------ PROVIDED ENTRIES ------
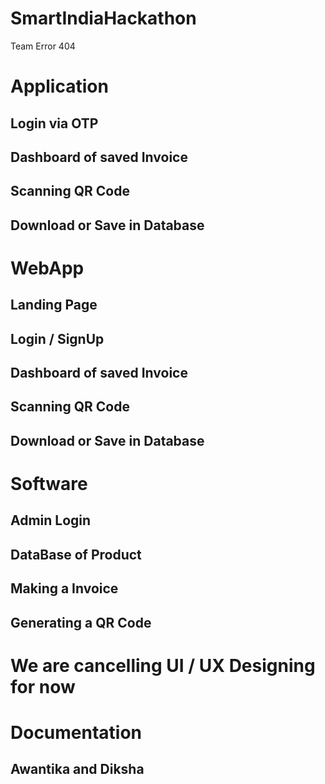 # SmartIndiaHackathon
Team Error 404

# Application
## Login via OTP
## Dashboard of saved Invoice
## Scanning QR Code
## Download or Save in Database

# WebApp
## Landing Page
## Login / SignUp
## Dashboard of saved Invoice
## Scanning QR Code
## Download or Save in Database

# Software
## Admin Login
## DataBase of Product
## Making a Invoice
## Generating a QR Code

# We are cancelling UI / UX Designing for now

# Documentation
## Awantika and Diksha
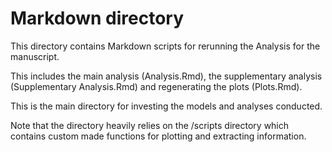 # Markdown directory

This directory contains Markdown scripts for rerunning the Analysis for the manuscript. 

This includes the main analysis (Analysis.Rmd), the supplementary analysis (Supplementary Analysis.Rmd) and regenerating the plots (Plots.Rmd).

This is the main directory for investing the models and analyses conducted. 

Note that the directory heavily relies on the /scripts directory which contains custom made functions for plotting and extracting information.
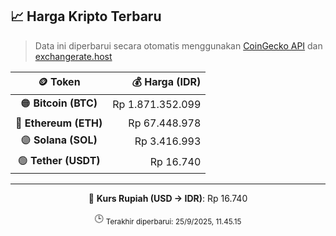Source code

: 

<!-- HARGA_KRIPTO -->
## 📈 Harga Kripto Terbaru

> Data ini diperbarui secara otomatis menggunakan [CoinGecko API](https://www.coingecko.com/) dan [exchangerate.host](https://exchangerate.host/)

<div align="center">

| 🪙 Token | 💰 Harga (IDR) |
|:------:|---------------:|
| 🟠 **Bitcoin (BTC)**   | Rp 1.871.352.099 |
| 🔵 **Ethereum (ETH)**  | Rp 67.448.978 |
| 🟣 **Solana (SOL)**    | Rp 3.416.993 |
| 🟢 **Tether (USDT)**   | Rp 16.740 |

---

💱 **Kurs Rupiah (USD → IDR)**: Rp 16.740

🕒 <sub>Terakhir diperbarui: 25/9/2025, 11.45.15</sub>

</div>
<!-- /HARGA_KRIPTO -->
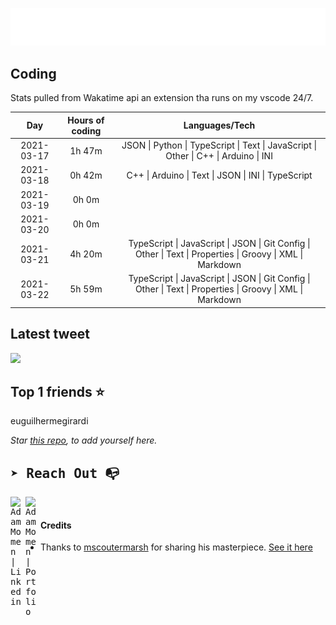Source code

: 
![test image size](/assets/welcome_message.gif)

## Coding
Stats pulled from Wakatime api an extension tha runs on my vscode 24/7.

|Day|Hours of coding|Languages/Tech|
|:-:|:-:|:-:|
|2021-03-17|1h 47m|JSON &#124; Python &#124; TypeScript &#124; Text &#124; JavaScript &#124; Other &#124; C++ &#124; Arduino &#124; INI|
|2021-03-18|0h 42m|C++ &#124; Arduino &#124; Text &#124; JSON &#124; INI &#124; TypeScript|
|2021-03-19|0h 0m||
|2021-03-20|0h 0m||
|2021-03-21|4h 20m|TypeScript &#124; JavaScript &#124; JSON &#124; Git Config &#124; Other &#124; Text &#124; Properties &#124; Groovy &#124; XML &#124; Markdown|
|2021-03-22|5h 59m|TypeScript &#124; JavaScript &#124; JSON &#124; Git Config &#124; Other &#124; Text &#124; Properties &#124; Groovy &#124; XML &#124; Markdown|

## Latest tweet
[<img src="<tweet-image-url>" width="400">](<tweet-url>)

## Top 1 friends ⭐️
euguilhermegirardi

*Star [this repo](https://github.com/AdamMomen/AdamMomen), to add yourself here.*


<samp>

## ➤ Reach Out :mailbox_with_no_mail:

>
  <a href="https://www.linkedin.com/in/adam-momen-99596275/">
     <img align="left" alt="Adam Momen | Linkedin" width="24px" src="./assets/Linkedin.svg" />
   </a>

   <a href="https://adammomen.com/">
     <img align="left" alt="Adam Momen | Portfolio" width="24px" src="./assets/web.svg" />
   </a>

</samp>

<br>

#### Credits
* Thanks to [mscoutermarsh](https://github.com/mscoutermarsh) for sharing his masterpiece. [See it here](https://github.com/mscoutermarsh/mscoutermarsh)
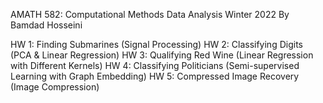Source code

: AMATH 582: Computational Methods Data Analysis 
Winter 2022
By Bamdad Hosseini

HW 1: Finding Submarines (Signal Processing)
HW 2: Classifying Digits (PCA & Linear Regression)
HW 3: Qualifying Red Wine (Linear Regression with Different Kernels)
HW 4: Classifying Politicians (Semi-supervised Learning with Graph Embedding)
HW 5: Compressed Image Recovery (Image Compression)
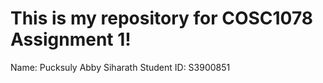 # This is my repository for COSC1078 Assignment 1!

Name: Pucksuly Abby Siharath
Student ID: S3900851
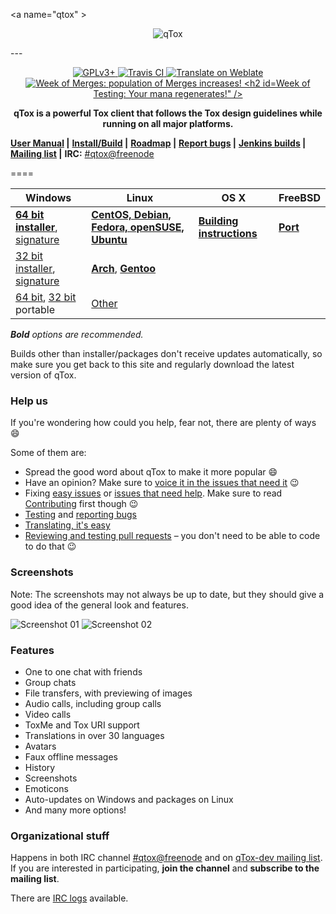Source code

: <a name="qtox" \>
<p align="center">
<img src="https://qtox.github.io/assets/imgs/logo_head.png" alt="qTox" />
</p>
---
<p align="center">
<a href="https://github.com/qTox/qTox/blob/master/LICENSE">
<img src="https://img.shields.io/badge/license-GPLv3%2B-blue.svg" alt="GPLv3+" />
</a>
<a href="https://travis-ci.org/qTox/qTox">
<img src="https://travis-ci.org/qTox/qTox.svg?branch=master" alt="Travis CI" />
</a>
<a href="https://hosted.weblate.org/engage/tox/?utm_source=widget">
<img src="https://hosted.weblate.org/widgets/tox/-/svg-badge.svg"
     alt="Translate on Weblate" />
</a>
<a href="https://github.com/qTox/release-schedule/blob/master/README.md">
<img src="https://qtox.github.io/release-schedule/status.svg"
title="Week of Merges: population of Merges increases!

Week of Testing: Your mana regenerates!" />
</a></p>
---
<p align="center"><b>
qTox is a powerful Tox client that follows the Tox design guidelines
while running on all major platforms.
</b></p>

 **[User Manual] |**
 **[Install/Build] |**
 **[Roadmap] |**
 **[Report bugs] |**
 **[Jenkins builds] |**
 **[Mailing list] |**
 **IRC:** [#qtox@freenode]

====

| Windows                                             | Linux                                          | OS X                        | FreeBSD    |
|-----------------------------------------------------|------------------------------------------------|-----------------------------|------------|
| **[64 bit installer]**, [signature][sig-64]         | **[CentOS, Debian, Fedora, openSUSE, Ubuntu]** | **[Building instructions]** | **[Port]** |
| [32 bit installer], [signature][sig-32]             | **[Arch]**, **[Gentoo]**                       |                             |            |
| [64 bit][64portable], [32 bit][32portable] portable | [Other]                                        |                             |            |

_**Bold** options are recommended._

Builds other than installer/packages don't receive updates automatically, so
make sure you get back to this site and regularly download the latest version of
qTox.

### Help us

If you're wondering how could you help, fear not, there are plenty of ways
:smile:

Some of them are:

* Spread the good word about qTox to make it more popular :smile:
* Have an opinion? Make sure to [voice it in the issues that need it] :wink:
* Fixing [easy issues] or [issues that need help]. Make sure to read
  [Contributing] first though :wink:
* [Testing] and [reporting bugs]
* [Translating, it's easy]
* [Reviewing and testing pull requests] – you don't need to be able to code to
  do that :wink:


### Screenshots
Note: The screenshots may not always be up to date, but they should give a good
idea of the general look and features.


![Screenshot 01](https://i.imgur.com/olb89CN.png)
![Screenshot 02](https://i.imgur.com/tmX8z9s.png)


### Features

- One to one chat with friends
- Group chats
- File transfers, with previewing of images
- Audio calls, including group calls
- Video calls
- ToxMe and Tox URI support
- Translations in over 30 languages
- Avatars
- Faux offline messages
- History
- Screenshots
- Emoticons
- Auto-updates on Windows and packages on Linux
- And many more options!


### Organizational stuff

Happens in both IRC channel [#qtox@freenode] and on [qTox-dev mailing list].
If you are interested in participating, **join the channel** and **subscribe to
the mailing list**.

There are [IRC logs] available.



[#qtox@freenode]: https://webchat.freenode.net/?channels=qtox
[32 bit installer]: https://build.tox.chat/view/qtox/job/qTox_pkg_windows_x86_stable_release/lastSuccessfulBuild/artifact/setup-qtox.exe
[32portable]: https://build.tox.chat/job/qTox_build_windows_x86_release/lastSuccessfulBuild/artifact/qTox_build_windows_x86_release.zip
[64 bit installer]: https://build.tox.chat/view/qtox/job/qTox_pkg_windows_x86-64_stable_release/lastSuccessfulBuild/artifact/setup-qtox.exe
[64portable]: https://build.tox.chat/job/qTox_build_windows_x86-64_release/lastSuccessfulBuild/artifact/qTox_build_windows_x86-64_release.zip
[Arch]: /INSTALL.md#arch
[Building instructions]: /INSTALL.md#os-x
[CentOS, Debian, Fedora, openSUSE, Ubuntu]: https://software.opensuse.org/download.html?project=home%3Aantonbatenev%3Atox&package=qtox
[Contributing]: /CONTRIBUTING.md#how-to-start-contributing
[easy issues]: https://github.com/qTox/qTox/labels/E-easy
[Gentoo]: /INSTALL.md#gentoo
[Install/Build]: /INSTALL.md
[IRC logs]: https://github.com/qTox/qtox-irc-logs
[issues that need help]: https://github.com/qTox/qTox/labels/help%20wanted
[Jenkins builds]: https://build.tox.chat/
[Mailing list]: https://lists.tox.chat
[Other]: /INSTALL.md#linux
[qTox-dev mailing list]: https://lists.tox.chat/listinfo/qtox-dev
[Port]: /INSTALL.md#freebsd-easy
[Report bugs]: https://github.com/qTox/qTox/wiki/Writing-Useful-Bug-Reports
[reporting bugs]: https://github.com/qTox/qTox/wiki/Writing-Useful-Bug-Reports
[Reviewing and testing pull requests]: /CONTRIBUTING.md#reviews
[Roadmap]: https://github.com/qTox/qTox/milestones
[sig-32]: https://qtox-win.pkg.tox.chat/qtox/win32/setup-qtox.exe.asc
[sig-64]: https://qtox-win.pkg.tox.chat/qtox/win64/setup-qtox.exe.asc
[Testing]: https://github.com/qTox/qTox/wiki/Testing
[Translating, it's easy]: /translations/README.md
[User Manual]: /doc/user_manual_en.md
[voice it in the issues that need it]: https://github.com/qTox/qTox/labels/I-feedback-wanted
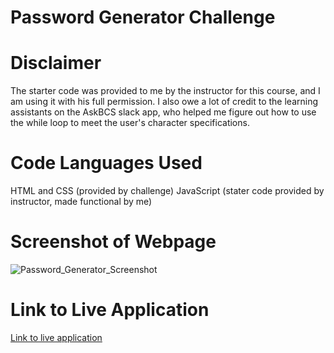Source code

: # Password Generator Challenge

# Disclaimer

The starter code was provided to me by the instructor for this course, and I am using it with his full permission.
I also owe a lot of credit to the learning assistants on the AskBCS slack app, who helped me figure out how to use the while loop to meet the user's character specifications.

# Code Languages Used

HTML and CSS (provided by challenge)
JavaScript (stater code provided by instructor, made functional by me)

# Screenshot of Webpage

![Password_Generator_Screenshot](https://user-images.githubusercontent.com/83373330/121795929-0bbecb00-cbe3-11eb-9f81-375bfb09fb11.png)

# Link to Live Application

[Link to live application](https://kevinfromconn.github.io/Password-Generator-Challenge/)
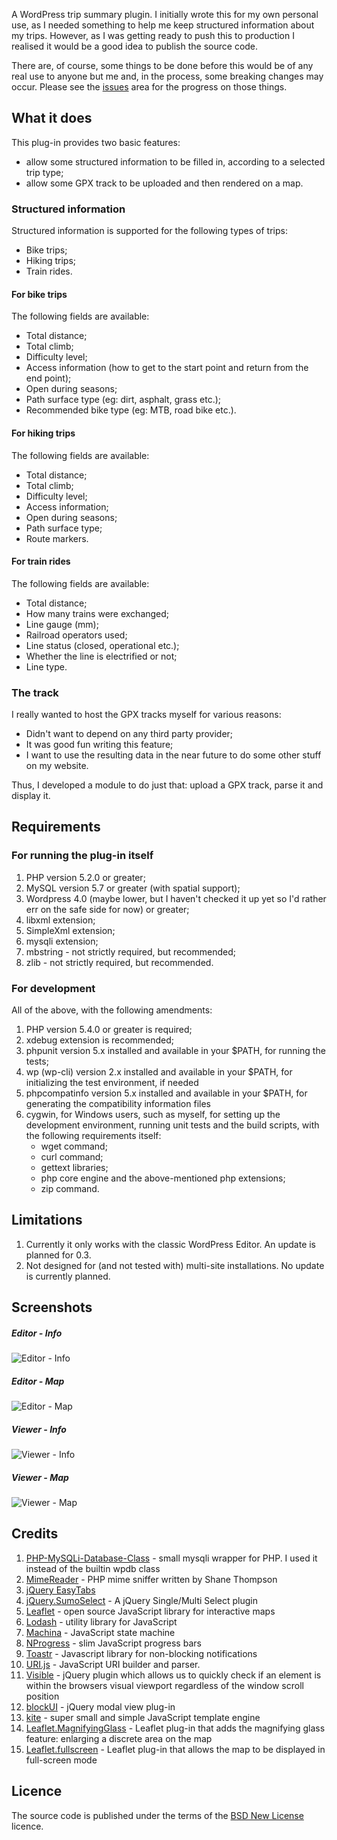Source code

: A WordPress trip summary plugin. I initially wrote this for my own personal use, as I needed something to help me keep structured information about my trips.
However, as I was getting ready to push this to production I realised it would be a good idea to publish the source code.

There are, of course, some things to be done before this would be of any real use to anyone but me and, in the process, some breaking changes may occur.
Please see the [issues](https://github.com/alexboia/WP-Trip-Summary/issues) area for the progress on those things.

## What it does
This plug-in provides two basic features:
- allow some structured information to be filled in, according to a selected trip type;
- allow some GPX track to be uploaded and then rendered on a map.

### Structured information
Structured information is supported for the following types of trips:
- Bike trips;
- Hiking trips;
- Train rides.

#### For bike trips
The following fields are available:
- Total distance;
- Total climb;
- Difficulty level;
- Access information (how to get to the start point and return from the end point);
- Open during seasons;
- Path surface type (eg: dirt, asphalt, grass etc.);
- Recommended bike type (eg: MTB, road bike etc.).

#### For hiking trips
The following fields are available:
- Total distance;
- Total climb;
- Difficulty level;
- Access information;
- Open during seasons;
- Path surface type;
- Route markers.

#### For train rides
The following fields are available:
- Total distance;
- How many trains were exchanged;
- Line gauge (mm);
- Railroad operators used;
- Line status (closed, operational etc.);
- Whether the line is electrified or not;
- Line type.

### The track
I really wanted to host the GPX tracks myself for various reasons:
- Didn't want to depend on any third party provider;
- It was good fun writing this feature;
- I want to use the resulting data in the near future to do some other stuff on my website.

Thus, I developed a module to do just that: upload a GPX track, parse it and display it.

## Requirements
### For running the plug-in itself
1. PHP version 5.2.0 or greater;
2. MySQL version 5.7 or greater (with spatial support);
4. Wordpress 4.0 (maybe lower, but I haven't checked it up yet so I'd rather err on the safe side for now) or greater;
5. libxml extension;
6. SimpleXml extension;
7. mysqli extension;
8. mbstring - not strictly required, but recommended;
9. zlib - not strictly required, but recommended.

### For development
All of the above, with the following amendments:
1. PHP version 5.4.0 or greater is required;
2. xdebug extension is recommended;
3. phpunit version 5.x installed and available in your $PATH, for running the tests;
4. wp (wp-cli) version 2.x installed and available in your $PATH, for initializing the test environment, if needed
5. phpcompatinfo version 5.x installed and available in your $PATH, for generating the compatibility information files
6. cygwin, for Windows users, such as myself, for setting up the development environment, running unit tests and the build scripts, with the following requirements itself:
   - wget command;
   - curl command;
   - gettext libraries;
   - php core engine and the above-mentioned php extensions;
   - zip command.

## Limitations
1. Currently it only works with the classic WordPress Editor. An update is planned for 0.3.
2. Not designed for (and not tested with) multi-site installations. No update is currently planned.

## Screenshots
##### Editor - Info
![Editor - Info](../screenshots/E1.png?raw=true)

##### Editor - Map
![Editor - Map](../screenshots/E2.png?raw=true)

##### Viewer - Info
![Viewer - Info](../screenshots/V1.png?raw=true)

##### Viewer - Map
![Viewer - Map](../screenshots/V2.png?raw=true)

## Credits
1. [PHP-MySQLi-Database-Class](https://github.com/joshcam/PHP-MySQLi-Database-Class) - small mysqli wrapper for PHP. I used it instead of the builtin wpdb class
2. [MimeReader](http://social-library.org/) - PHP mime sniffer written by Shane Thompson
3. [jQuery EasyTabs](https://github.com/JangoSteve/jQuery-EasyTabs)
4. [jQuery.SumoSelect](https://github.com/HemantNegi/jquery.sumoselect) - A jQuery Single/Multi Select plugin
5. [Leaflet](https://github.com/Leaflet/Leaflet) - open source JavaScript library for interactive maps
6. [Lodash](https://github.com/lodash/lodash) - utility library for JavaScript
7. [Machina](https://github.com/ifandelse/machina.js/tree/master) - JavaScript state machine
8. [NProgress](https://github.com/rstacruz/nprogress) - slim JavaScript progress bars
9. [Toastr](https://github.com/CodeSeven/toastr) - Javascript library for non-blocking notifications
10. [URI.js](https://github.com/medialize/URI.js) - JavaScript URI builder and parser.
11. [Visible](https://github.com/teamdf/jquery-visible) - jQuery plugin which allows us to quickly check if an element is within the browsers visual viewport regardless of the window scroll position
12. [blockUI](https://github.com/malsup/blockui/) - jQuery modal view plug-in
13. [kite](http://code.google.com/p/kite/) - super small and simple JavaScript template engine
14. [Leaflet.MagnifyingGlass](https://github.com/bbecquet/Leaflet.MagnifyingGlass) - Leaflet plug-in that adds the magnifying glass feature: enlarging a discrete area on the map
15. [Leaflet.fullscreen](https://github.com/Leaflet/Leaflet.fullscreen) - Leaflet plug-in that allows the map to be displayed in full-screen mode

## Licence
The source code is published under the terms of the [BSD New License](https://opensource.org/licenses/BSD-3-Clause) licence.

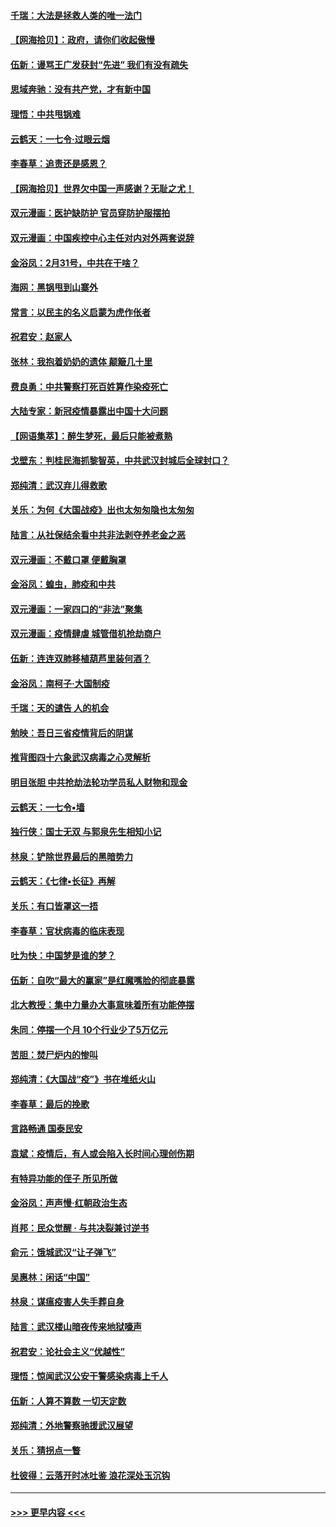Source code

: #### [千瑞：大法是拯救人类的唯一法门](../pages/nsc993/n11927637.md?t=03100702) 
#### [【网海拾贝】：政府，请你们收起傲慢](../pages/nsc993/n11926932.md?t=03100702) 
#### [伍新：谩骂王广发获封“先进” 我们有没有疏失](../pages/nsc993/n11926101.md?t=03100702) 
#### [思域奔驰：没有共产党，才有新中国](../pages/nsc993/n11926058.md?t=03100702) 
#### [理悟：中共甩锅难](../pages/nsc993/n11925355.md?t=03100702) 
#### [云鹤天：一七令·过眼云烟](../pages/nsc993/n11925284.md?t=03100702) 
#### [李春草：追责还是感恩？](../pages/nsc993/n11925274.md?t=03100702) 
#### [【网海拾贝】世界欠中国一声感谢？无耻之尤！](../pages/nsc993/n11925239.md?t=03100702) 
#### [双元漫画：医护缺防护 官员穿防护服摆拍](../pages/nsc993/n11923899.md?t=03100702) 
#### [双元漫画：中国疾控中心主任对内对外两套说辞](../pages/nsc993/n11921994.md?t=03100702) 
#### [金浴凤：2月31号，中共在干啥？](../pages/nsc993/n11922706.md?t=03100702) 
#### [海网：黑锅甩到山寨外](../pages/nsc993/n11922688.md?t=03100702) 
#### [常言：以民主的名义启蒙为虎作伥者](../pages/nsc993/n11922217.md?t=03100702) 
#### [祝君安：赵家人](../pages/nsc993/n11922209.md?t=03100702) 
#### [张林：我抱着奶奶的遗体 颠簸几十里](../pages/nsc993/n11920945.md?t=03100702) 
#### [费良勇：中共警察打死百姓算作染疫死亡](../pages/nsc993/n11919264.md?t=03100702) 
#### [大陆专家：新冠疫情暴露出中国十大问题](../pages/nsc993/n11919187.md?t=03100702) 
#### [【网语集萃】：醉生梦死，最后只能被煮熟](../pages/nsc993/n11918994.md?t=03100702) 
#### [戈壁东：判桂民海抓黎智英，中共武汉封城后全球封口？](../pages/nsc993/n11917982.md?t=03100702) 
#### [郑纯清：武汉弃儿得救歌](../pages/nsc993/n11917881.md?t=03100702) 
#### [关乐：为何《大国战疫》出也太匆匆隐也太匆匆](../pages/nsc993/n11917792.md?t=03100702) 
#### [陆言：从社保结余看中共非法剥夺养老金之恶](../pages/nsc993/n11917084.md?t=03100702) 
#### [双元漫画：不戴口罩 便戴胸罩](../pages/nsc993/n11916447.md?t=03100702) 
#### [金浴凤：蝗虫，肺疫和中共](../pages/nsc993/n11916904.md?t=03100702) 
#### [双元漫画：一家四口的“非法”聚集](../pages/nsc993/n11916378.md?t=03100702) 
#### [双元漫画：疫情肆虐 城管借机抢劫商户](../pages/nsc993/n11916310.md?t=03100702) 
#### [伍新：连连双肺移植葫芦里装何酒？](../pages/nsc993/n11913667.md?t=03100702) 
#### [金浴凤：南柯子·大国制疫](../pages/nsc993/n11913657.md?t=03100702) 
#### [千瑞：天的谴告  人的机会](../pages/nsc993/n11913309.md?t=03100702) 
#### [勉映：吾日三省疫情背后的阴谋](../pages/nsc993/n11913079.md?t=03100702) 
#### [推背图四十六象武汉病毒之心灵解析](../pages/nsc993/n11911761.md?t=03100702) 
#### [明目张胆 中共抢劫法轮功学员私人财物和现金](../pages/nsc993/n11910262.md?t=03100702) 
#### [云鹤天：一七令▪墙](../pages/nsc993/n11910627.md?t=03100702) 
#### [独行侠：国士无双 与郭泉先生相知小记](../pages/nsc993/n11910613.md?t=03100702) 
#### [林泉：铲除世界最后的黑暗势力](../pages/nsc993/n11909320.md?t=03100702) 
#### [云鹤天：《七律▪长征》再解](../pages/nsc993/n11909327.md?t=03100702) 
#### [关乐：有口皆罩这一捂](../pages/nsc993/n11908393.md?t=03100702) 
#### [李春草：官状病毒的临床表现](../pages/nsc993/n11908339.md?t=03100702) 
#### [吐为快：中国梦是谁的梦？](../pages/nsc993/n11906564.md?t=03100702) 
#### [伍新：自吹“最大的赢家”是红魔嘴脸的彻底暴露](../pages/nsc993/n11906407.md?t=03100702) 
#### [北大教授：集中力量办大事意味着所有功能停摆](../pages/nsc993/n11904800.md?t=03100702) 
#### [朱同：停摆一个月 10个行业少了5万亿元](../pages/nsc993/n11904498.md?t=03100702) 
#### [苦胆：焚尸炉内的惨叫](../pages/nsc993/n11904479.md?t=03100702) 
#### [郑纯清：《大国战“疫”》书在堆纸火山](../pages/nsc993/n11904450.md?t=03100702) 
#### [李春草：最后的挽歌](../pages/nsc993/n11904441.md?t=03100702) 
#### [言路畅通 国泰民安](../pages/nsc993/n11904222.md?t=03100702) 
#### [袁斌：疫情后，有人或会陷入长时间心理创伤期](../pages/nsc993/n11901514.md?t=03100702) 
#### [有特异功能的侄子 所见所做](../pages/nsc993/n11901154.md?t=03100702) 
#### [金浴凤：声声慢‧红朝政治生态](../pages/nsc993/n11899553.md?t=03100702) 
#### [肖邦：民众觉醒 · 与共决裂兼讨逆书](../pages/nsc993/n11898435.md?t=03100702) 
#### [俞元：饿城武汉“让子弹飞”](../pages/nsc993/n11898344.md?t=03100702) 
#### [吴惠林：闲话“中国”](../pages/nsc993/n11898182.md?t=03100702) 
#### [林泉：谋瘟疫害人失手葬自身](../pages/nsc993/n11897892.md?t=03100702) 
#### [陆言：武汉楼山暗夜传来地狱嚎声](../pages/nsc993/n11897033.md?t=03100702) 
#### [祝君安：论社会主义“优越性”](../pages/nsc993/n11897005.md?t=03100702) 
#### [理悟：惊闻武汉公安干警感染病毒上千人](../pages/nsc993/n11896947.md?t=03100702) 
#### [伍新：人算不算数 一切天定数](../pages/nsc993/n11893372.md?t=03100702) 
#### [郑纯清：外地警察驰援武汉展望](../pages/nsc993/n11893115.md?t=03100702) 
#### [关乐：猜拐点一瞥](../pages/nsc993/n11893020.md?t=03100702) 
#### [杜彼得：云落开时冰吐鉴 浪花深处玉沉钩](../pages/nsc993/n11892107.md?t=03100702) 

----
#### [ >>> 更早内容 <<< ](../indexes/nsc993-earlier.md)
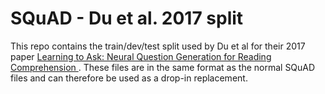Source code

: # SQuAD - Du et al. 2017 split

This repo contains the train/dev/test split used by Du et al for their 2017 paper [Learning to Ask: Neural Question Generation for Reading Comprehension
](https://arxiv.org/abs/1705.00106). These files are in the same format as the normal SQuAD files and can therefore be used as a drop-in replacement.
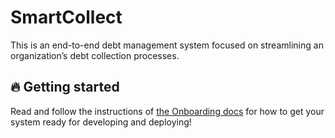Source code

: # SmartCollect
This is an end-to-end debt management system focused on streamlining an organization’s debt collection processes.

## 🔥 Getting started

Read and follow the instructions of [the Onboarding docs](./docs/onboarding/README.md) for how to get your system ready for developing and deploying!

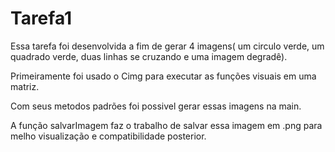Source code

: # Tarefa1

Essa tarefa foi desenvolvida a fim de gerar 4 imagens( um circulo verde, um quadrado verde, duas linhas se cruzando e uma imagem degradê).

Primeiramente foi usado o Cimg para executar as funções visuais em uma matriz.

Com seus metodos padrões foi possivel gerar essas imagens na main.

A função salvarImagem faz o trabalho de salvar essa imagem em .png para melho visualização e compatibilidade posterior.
------
#### [YOUR ASSIGNMENT]
The result should be every line that contains "imagem", copied from the entries.

#### [COMPLETED EXERCISE]
Essa tarefa foi desenvolvida a fim de gerar 4 imagens( um circulo verde, um quadrado verde, duas linhas se cruzando e uma imagem degradê).
A função salvarImagem faz o trabalho de salvar essa imagem em .png para melho visualização e compatibilidade posterior.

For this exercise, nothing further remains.